Three articles of interest regarding various aspects of FCPA reform to pass along.

Choosing Governance In The FCPA Reform Debate

Joseph Yockey (University of Iowa College of Law) recently published the above article in the Journal of Corporation Law.

The abstract is as follows.

“The recent rise in enforcement under the U.S. Foreign Corrupt Practices Act (FCPA) has led to a vigorous debate about the need for reform. Critics say the statute is overenforced and harms shareholders. Regulators disagree and argue in favor of the status quo. This Article examines both sides of the FCPA reform debate and finds them wanting on several levels. First, a variety of factors suggest that critics’ fears of overenforcement are often exaggerated. That said, proponents of existing enforcement efforts who believe that nothing needs to change are also mistaken. Instead of overenforcement, there is a risk that the FCPA is being underenforced. Instead of encouraging firms to develop anticipatory and sustainable compliance programs, current enforcement policy incentivizes a focus on static programs that are incapable of addressing the dynamic risk of corruption. Finally, the present regulatory model fails to adequately address how gaps in international anti-corruption enforcement pose unique compliance challenges on the domestic front.

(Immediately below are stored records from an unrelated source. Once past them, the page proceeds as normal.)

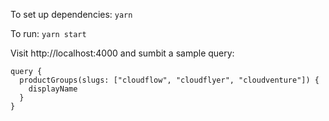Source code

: To set up dependencies: `yarn`

To run: `yarn start`

Visit http://localhost:4000 and sumbit a sample query:

```gql
query {
  productGroups(slugs: ["cloudflow", "cloudflyer", "cloudventure"]) {
    displayName
  }
}
```
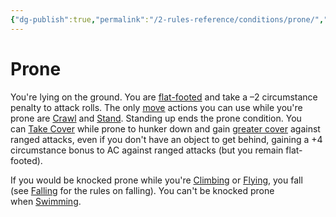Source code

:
 ```yaml
---
{"dg-publish":true,"permalink":"/2-rules-reference/conditions/prone/","noteIcon":""}
---
```


# Prone

You're lying on the ground. You are [flat-footed](https://2e.aonprd.com/Conditions.aspx?ID=16) and take a –2 circumstance penalty to attack rolls. The only [move](https://2e.aonprd.com/Traits.aspx?ID=114) actions you can use while you're prone are [Crawl](https://2e.aonprd.com/Actions.aspx?ID=76) and [Stand](https://2e.aonprd.com/Actions.aspx?ID=86). Standing up ends the prone condition. You can [Take Cover](https://2e.aonprd.com/Actions.aspx?ID=90) while prone to hunker down and gain [greater cover](https://2e.aonprd.com/Rules.aspx?ID=459) against ranged attacks, even if you don't have an object to get behind, gaining a +4 circumstance bonus to AC against ranged attacks (but you remain flat-footed).  
  
If you would be knocked prone while you're [Climbing](https://2e.aonprd.com/Actions.aspx?ID=33) or [Flying](https://2e.aonprd.com/Actions.aspx?ID=94), you fall (see [Falling](https://2e.aonprd.com/Rules.aspx?ID=402) for the rules on falling). You can't be knocked prone when [Swimming](https://2e.aonprd.com/Actions.aspx?ID=39).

This Article seeks win-win solutions to these problems by recommending a shift of focus toward regulatory strategies designed around principles of collaboration and experimentation that fall within the category of “new governance.” Through a governance-based approach to regulation, firms are expected to better institutionalize context-specific compliance tools developed in consultation with the state and other actors. This approach — when ongoing and initiated outside the context of a specific enforcement action — ought to produce more effective and efficient self-regulation and fewer instances of bribery. The public−private learning process envisioned by new governance should also enhance the United States’ efforts to promote international anti-corruption norms and help level the playing field for American firms.”

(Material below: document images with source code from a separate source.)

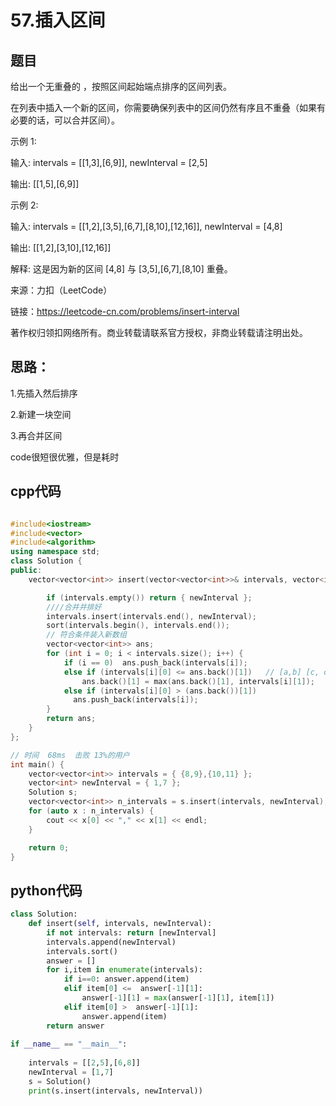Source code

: # 57.插入区间
## 题目

给出一个无重叠的 ，按照区间起始端点排序的区间列表。

在列表中插入一个新的区间，你需要确保列表中的区间仍然有序且不重叠（如果有必要的话，可以合并区间）。

示例 1:

输入: intervals = [[1,3],[6,9]], newInterval = [2,5]

输出: [[1,5],[6,9]]

示例 2:

输入: intervals = [[1,2],[3,5],[6,7],[8,10],[12,16]], newInterval = [4,8]

输出: [[1,2],[3,10],[12,16]]

解释: 这是因为新的区间 [4,8] 与 [3,5],[6,7],[8,10] 重叠。


来源：力扣（LeetCode）

链接：https://leetcode-cn.com/problems/insert-interval

著作权归领扣网络所有。商业转载请联系官方授权，非商业转载请注明出处。

## 思路：
1.先插入然后排序

2.新建一块空间

3.再合并区间

code很短很优雅，但是耗时

## cpp代码

```Cpp

#include<iostream>
#include<vector>
#include<algorithm>
using namespace std;
class Solution {
public:
	vector<vector<int>> insert(vector<vector<int>>& intervals, vector<int>& newInterval) {

		if (intervals.empty()) return { newInterval };
		////合并并排好
		intervals.insert(intervals.end(), newInterval);
		sort(intervals.begin(), intervals.end());
		// 符合条件装入新数组
		vector<vector<int>> ans;
		for (int i = 0; i < intervals.size(); i++) {
			if (i == 0)  ans.push_back(intervals[i]);  
			else if (intervals[i][0] <= ans.back()[1])   // [a,b] [c, d]  c <= b 吗？
				ans.back()[1] = max(ans.back()[1], intervals[i][1]);        //b, d 取大的      
			else if (intervals[i][0] > (ans.back())[1])
			  ans.push_back(intervals[i]);
		}
		return ans;
	}
};

// 时间  68ms  击败 13%的用户
int main() {
	vector<vector<int>> intervals = { {8,9},{10,11} };
	vector<int> newInterval = { 1,7 };
	Solution s;
	vector<vector<int>> n_intervals = s.insert(intervals, newInterval);
	for (auto x : n_intervals) {
		cout << x[0] << "," << x[1] << endl;
	}

	return 0;
}

```
## python代码
```python
class Solution:
    def insert(self, intervals, newInterval):
        if not intervals: return [newInterval]
        intervals.append(newInterval)
        intervals.sort()
        answer = []
        for i,item in enumerate(intervals):
            if i==0: answer.append(item)
            elif item[0] <=  answer[-1][1]: 
                answer[-1][1] = max(answer[-1][1], item[1])
            elif item[0] >  answer[-1][1]: 
                answer.append(item)
        return answer
            
if __name__ == "__main__":
    
    intervals = [[2,5],[6,8]]
    newInterval = [1,7]
    s = Solution()
    print(s.insert(intervals, newInterval))
```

Yockey’s other recent FCPA scholarship includes: FCPA Settlement, Internal Strife, and the ‘Culture of Compliance’ (Wisconsin Law Review) and Solicitation, Extortion and the FCPA (Notre Dame Law Review).  Yockey was previously an attorney at Sidley Austin LLP in Chicago.

The New Era of FCPA Enforcement: Moving Towards a New Era of Compliance

Thomas Gorman (Dorsey & Whitney) and William McGrath recently published the above article in Securities Regulation Law Journal.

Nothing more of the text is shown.